- Location of Kinheim within Bernkastel-Wittlich district
- Kinheim Kinheim
- Coordinates: 49°58′24″N 7°3′13″E﻿ / ﻿49.97333°N 7.05361°E
- Country: Germany
- State: Rhineland-Palatinate
- District: Bernkastel-Wittlich
- Municipal assoc.: Traben-Trarbach
- Subdivisions: 2

Government
- • Mayor (2019–24): Walter Klink (CDU)

Area
- • Total: 9.07 km^{2} (3.50 sq mi)
- Elevation: 110 m (360 ft)

Population (2022-12-31)
- • Total: 810
- • Density: 89/km^{2} (230/sq mi)
- Time zone: UTC+01:00 (CET)
- • Summer (DST): UTC+02:00 (CEST)
- Postal codes: 54538
- Dialling codes: 06532
- Vehicle registration: WIL
- Website: www.kinheim.de

= Kinheim, Germany =

Kinheim is an Ortsgemeinde – a municipality belonging to a Verbandsgemeinde, a kind of collective municipality – in the Bernkastel-Wittlich district in Rhineland-Palatinate, Germany.

== Geography ==

=== Location ===
The municipality lies on the Middle Moselle’s left bank at Moselle kilometre 116. The outlying centre of Kindel lies on the right bank. The two centres are linked with each other by a bridge across the Moselle. The outlying centre of Sengwald is nestled in the Alf valley between Kinderbeuern and the settlement of Ürziger Bahnhof (“Ürzig Railway Station”). Just under half the municipal area is wooded. Kinheim belongs to the Verbandsgemeinde of Traben-Trarbach.

=== Climate ===
Yearly precipitation in Kinheim amounts to 706 mm, falling into middle third of the precipitation chart for all Germany. At 41% of the German Weather Service’s weather stations, lower figures are recorded. The driest month is February.

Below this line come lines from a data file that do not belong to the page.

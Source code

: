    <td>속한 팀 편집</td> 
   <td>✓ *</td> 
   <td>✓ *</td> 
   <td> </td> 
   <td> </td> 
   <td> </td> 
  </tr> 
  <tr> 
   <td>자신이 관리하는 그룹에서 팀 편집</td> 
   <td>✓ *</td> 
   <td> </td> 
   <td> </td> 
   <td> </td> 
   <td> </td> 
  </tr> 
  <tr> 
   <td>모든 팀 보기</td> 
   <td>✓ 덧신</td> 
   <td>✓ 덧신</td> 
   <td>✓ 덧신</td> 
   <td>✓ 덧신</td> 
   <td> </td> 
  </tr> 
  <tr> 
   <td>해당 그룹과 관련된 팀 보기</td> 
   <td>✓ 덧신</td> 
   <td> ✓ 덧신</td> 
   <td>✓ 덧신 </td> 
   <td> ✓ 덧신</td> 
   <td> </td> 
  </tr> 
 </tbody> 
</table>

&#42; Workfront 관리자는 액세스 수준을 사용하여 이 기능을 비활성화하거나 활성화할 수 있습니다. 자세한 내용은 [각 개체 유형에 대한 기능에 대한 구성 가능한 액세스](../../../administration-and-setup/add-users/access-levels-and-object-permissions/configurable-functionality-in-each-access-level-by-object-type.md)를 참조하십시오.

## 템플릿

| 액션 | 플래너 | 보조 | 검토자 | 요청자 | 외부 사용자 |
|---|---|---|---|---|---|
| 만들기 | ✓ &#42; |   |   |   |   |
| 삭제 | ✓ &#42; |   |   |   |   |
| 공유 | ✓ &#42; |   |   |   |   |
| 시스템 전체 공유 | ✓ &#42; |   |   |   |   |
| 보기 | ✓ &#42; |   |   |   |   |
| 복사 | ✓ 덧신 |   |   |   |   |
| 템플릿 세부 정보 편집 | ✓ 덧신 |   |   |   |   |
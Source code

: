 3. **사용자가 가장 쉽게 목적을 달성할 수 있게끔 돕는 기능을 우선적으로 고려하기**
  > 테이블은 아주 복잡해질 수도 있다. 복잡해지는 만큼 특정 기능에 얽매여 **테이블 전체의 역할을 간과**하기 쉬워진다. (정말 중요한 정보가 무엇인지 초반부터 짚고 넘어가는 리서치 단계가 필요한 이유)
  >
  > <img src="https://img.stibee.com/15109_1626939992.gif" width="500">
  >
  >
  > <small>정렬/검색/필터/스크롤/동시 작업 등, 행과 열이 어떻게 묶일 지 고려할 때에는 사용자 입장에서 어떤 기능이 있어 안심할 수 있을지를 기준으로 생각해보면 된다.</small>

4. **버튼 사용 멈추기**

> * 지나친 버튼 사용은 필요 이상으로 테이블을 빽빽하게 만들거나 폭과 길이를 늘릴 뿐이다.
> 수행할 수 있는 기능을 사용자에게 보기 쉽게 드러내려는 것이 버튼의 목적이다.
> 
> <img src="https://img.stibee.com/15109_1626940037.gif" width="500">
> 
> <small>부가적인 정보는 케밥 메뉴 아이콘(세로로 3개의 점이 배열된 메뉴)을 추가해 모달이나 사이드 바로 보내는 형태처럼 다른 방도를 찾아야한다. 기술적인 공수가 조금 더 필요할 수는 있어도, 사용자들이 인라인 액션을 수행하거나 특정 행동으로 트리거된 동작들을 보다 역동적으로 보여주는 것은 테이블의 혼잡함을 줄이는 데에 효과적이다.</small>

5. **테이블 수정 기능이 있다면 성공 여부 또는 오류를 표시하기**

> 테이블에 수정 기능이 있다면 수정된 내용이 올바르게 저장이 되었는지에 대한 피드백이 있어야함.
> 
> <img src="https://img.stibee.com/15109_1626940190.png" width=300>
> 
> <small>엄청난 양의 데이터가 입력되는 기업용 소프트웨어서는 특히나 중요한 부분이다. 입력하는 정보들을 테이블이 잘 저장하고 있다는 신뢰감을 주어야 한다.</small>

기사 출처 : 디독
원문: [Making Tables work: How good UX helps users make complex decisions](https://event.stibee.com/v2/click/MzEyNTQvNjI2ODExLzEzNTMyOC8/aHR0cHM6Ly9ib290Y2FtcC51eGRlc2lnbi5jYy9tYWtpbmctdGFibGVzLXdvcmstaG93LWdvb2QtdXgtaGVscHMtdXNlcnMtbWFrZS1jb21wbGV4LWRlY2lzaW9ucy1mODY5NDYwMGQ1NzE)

The most rainfall comes in June. In that month, precipitation is 1.6 times what it is in February. Precipitation varies only minimally and is spread out quite evenly throughout the year. At only 3% of the weather stations are lower seasonal swings recorded.

=== Neighbouring municipalities ===
Kinheim borders in the north on the municipality of Kinderbeuern, in the northeast on the municipality of Bengel, in the east on the municipality of Kröv, in the southeast on the town of Traben-Trarbach, in the southwest on the municipality of Lösnich, in the west on the municipality of Ürzig, and in the northwest on the municipality of Bausendorf.

== History ==
In 1161, the placename Kinheim had its first documentary mention. The name’s meaning is uncertain. It is believed that the determiner Ken is of pre-Roman origin. The root word Heim suggests that Kinheim was an early Frankish settlement. The outlying centre of Kindel across the river was named as early as 1069 as Kennelle, and was later called Kinelle (1304) or Kinnel (1404). Kindel is surely a daughter settlement of Kinheim, for Kennelle means “little Kindel”. Furthermore, Kinheim had an outlying centre in the Alf valley, today’s Kinderbeuern (1296: Kynheymerbüren), which until sometime about 1740 was politically united with the municipality of Kinheim.

Beginning in 1794, XXX lay under French rule as part of the Département de Rhin-et-Moselle (Rhein-Mosel-Département in German). In 1814 it was assigned to the Kingdom of Prussia at the Congress of Vienna. Since 1946, it has been part of the then newly founded state of Rhineland-Palatinate.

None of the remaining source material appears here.